While generally such pocket projectors are compromises in certain areas such as sound, we are pleased that we were able to include small projectors that can run on battery, as there’s a real market for such projectors “in the field”, whether on field trips or in rural areas where continuous electricity isn’t always guaranteed.
This report does not contain individual projector reviews, rather it refers to and links to (on many pages) those suitable projector reviews completed since last year’s report, of projectors with feature sets that make them suitable for some education use or another (not always classroom). Those overall reviews consider the projector not just from an educator’s viewpoint, but for business use, etc. That is, they are general reviews. It is in this report that we focus on how well those projectors do in education oriented environments.
On the next couple of pages, we provide links to those full reviews, and to the shorter overviews of each, contained in this report, and with more of an education slant.
Several award winners from last year, and one from even the year before, are still current education projectors still being purchased by many educational institutions.
We have included those winners in the last group of review links.
If they were good enough to win a top award last year, they certainly would still be highly competitive this year. We are pleased to report that a few of our top award winners last year, also managed to prove to be some of the top selling projectors into schools. (source – Pacific Media Associates, who publishes regular reports on unit sales for our projector industry.) More on that elsewhere.
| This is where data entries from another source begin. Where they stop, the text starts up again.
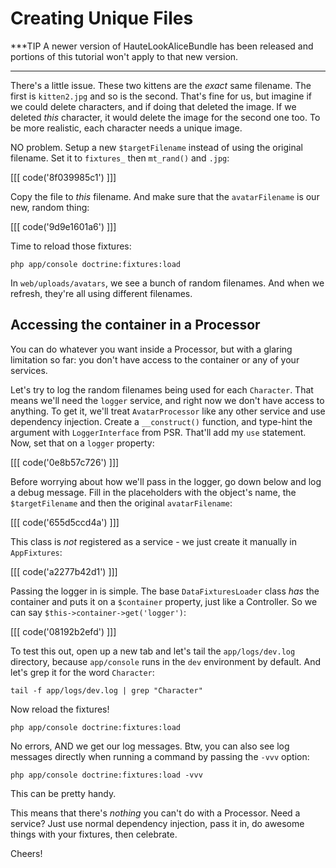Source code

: # Creating Unique Files

***TIP
A newer version of HauteLookAliceBundle has been released and portions of this
tutorial won't apply to that new version.
***

There's a little issue. These two kittens are the *exact* same filename.
The first is `kitten2.jpg` and so is the second. That's fine for us, but
imagine if we could delete characters, and if doing that deleted the image.
If we deleted *this* character, it would delete the image for the second one
too. To be more realistic, each character needs a unique image.

NO problem. Setup a new `$targetFilename` instead of using the original filename.
Set it to `fixtures_` then `mt_rand()` and `.jpg`:

[[[ code('8f039985c1') ]]]

Copy the file to *this* filename. And make sure that the `avatarFilename`
is our new, random thing:

[[[ code('9d9e1601a6') ]]]

Time to reload those fixtures:

```
php app/console doctrine:fixtures:load
```

In `web/uploads/avatars`, we see a bunch of random filenames. And when we
refresh, they're all using different filenames. 

## Accessing the container in a Processor

You can do whatever you want inside a Processor, but with a glaring limitation
so far: you don't have access to the container or any of your services.

Let's try to log the random filenames being used for each `Character`. That
means we'll need the `logger` service, and right now we don't have access
to anything. To get it, we'll treat `AvatarProcessor` like any other service
and use dependency injection. Create a `__construct()` function, and type-hint
the argument with `LoggerInterface` from PSR. That'll add my `use` statement.
Now, set that on a `logger` property:

[[[ code('0e8b57c726') ]]]

Before worrying about how we'll pass in the logger, go down below and log
a debug message. Fill in the placeholders with the object's name, the `$targetFilename`
and then the original `avatarFilename`:

[[[ code('655d5ccd4a') ]]]

This class is *not* registered as a service - we just create it manually
in `AppFixtures`:

[[[ code('a2277b42d1') ]]]

Passing the logger in is simple. The base `DataFixturesLoader` class *has*
the container and puts it on a `$container` property, just like a Controller.
So we can say `$this->container->get('logger')`:

[[[ code('08192b2efd') ]]]

To test this out, open up a new tab and let's tail the `app/logs/dev.log`
directory, because `app/console` runs in the `dev` environment by default.
And let's grep it for the word `Character`:

```
tail -f app/logs/dev.log | grep "Character"
```

Now reload the fixtures!

```
php app/console doctrine:fixtures:load
```

No errors, AND we get our log messages. Btw, you can also see log messages
directly when running a command by passing the `-vvv` option:

```
php app/console doctrine:fixtures:load -vvv
```

This can be pretty handy. 

This means that there's *nothing* you can't do with a Processor. Need a service?
Just use normal dependency injection, pass it in, do awesome things with
your fixtures, then celebrate.

Cheers!
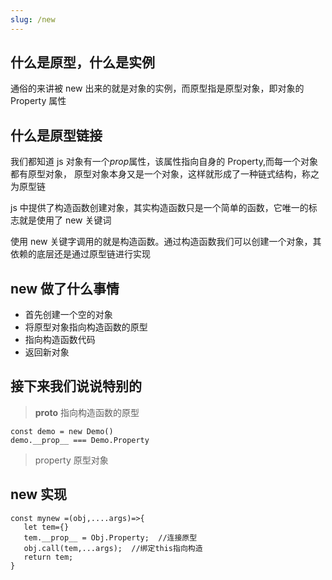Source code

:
 ```yaml
---
slug: /new
---
```


## 什么是原型，什么是实例

通俗的来讲被 new 出来的就是对象的实例，而原型指是原型对象，即对象的 Property 属性

## 什么是原型链接

我们都知道 js 对象有一个*prop*属性，该属性指向自身的 Property,而每一个对象都有原型对象，
原型对象本身又是一个对象，这样就形成了一种链式结构，称之为原型链

js 中提供了构造函数创建对象，其实构造函数只是一个简单的函数，它唯一的标志就是使用了 new 关键词

使用 new 关键字调用的就是构造函数。通过构造函数我们可以创建一个对象，其依赖的底层还是通过原型链进行实现

## new 做了什么事情

- 首先创建一个空的对象
- 将原型对象指向构造函数的原型
- 指向构造函数代码
- 返回新对象

## 接下来我们说说特别的

> **proto** 指向构造函数的原型

```
const demo = new Demo()
demo.__prop__ === Demo.Property
```

> property 原型对象

## new 实现

```
const mynew =(obj,....args)=>{
   let tem={}
   tem.__prop__ = Obj.Property;  //连接原型
   obj.call(tem,...args);  //绑定this指向构造
   return tem;
}
```
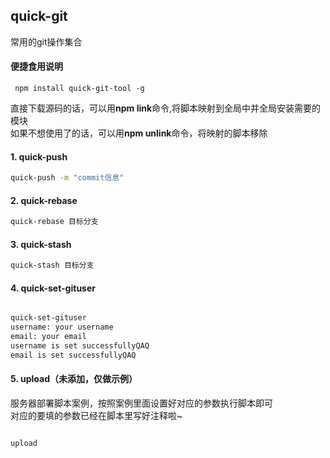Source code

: ## quick-git
常用的git操作集合



#### 便捷食用说明

```
 npm install quick-git-tool -g
```

直接下载源码的话，可以用**npm link**命令,将脚本映射到全局中并全局安装需要的模块  
如果不想使用了的话，可以用**npm unlink**命令，将映射的脚本移除

#### 1. quick-push  
``` bash  
quick-push -m "commit信息"
```

#### 2. quick-rebase  
``` bash  
quick-rebase 目标分支
```
#### 3. quick-stash  
``` bash  
quick-stash 目标分支
```
#### 4. quick-set-gituser  
``` bash  

quick-set-gituser
username: your username
email: your email
username is set successfullyQAQ
email is set successfullyQAQ

```

#### 5. upload（未添加，仅做示例）
服务器部署脚本案例，按照案例里面设置好对应的参数执行脚本即可  
对应的要填的参数已经在脚本里写好注释啦~
``` bash  

upload

```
One industry note: In the fall of 2013 Mitsubishi decided to exit the projector business completely (and parts of their other display businesses). Mitsubishi had won two of our Best In Classroom awards last year. Since they are no longer available, we did not include any Mitsubishi projectors in this year’s report.
We have provided an interactive spreadsheet of the projectors and their key specifications/features. It’s a clickable document, as the format is way to big to fit into one of these online pages. You can sort by almost every column, even two columns at once.
Another section of this report discusses addresses issues that impact beyond the individual classroom, such as operational costs and issues, from lamp and LED light sources, to filters, to networking and advanced networking including compatibility with automation schemes. such as Crestron.
Most of today’s projectors are 3D ready/capable projectors, that only need you to buy 3D glasses, and a couple are interactive projectors worthy of your consideration. 3D in the classroom still seems to be in the early adopter stage, or absent, from most schools, despite reports of being very effective for teaching.